(Items from a data source)
========================
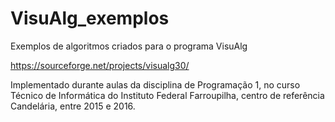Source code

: # VisuAlg_exemplos
Exemplos de algoritmos criados para o programa VisuAlg

https://sourceforge.net/projects/visualg30/

Implementado durante aulas da disciplina de Programação 1, no curso Técnico de Informática do Instituto Federal Farroupilha, centro de referência Candelária, entre 2015 e 2016.

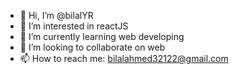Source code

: - 👋 Hi, I’m @bilalYR
- 👀 I’m interested in reactJS
- 🌱 I’m currently learning web developing 
- 💞️ I’m looking to collaborate on web
- 📫 How to reach me: bilalahmed32122@gmail.com

<!---
bilalYR/bilalYR is a ✨ special ✨ repository because its `README.md` (this file) appears on your GitHub profile.
You can click the Preview link to take a look at your changes.
--->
========================
Assignment → Please set the data above down exactly, with the pictures removed.

Exercise result →
Source code

: # VisuAlg_exemplos
Exemplos de algoritmos criados para o programa VisuAlg

https://sourceforge.net/projects/visualg30/

Implementado durante aulas da disciplina de Programação 1, no curso Técnico de Informática do Instituto Federal Farroupilha, centro de referência Candelária, entre 2015 e 2016.

Source code

: - 👋 Hi, I’m @bilalYR
- 👀 I’m interested in reactJS
- 🌱 I’m currently learning web developing 
- 💞️ I’m looking to collaborate on web
- 📫 How to reach me: bilalahmed32122@gmail.com

<!---
bilalYR/bilalYR is a ✨ special ✨ repository because its `README.md` (this file) appears on your GitHub profile.
You can click the Preview link to take a look at your changes.
--->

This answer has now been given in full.